Task instructions:
Search the records below for the string "textured", and report each line that contains it.

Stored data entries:
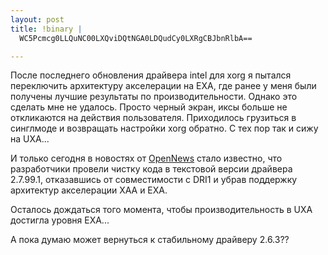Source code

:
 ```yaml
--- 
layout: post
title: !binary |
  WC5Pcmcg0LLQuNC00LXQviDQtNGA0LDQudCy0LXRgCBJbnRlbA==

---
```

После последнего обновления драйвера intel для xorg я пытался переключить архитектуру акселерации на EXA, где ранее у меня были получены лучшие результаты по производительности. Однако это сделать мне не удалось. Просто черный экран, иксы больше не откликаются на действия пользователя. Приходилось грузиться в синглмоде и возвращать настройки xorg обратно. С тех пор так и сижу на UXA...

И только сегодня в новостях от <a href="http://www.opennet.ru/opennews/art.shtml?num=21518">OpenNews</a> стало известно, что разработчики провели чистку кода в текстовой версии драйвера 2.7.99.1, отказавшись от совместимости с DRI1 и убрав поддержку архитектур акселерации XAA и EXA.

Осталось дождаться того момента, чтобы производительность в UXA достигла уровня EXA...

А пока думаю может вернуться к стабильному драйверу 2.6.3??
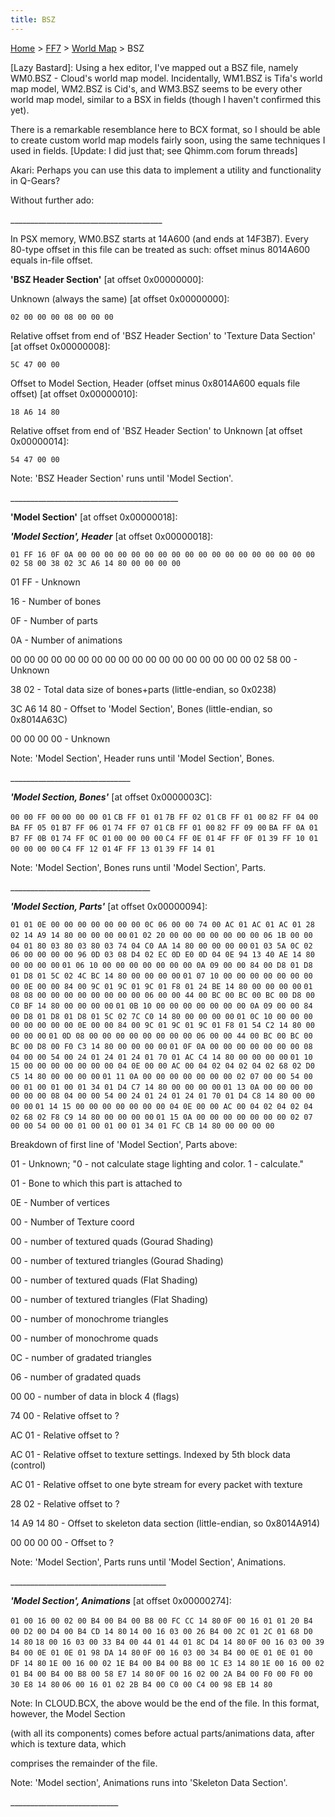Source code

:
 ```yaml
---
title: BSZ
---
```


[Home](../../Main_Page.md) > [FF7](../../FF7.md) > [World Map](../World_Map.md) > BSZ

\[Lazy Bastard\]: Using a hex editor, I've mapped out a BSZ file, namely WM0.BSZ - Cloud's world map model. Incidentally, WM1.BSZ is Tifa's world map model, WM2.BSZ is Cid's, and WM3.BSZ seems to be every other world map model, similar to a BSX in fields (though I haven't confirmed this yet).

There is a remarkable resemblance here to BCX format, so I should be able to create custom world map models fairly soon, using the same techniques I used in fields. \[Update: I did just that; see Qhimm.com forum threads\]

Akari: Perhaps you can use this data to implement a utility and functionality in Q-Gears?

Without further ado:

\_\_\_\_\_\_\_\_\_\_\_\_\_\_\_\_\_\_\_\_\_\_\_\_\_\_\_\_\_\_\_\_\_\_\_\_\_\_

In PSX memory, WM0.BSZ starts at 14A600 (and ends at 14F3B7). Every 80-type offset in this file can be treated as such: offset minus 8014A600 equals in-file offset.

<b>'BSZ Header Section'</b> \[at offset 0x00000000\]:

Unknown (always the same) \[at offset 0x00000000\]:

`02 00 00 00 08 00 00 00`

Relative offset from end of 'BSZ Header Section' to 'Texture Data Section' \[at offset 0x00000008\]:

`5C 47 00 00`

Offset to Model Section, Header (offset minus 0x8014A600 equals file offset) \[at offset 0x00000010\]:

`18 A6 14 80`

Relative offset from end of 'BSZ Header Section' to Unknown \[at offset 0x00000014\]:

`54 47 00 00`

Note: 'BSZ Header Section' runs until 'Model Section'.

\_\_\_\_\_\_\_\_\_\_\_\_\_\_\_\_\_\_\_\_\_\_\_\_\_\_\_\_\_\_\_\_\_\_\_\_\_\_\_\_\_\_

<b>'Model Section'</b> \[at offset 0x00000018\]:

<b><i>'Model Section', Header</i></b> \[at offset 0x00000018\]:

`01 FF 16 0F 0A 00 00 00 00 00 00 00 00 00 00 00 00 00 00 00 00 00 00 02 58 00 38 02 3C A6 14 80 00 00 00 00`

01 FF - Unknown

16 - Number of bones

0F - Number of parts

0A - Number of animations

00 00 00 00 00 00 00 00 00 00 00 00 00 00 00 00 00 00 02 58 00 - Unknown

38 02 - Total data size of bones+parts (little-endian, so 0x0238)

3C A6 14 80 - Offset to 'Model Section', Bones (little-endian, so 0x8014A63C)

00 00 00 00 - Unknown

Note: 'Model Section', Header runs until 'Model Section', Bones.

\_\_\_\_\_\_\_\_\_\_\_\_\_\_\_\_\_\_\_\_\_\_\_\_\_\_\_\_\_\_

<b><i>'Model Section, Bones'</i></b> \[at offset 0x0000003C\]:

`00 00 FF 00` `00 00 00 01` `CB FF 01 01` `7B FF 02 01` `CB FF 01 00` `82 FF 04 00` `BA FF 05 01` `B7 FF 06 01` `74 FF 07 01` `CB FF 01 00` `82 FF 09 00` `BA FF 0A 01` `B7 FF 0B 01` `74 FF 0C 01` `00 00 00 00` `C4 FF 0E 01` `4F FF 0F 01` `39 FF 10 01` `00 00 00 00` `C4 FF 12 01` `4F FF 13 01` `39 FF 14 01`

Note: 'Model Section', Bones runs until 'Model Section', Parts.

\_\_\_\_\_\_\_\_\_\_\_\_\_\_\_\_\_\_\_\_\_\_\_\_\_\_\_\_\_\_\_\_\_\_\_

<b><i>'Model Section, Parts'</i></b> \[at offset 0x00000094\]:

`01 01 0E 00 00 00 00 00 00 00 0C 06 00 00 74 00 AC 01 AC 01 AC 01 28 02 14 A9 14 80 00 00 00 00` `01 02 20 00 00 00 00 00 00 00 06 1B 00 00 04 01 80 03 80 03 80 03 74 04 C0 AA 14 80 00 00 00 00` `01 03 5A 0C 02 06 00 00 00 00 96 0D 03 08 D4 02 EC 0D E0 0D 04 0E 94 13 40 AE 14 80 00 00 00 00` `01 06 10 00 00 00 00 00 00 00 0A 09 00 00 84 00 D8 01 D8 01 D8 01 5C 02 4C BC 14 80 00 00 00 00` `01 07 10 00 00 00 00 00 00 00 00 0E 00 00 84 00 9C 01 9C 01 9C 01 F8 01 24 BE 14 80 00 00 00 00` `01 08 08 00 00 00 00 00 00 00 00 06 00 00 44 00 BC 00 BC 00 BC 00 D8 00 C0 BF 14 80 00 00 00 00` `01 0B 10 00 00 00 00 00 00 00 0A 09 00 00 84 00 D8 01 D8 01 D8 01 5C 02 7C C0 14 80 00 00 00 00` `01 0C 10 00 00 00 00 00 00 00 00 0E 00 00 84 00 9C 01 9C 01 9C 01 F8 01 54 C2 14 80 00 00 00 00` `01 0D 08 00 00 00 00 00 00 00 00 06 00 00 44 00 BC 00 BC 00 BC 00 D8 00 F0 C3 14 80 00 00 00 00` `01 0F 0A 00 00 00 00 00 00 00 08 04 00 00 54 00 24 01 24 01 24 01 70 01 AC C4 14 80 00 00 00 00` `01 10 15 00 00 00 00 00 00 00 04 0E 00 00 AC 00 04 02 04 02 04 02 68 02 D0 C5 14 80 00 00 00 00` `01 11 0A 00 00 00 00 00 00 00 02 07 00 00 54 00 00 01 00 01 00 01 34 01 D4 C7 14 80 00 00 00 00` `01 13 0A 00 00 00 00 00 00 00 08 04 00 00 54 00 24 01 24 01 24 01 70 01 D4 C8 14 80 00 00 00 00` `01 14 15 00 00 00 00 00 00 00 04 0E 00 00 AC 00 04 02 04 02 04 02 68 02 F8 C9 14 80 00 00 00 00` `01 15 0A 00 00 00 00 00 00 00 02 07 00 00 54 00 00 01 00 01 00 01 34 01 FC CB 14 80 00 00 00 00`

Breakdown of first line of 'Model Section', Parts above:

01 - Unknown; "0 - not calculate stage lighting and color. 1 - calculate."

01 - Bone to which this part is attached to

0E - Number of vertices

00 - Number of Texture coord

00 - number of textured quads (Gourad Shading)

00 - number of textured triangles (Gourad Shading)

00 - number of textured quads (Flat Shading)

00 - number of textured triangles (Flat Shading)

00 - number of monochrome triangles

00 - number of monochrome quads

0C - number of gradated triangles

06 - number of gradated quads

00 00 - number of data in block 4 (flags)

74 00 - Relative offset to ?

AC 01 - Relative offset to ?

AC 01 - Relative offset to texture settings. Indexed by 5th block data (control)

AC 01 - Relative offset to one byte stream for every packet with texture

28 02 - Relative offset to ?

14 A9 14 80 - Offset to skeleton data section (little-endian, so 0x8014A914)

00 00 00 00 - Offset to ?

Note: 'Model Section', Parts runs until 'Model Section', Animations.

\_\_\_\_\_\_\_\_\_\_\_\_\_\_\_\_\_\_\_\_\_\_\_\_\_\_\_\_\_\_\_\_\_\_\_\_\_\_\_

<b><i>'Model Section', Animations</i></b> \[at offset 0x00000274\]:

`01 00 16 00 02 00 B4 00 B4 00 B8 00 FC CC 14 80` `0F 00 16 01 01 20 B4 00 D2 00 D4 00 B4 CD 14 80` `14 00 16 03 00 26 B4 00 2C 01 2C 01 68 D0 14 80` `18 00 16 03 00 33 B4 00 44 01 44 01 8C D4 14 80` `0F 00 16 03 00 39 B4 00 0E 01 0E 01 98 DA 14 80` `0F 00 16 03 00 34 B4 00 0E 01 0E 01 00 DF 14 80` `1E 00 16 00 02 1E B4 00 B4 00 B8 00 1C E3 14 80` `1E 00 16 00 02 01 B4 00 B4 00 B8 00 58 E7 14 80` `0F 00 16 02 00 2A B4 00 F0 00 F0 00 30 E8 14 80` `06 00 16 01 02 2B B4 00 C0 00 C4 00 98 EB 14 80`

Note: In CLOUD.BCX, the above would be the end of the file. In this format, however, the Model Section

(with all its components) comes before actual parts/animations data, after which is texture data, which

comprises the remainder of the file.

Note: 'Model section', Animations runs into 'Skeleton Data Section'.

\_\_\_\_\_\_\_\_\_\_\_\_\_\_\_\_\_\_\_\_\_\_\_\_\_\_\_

Your solution:
00 - number of textured quads (Gourad Shading)
00 - number of textured triangles (Gourad Shading)
00 - number of textured quads (Flat Shading)
00 - number of textured triangles (Flat Shading)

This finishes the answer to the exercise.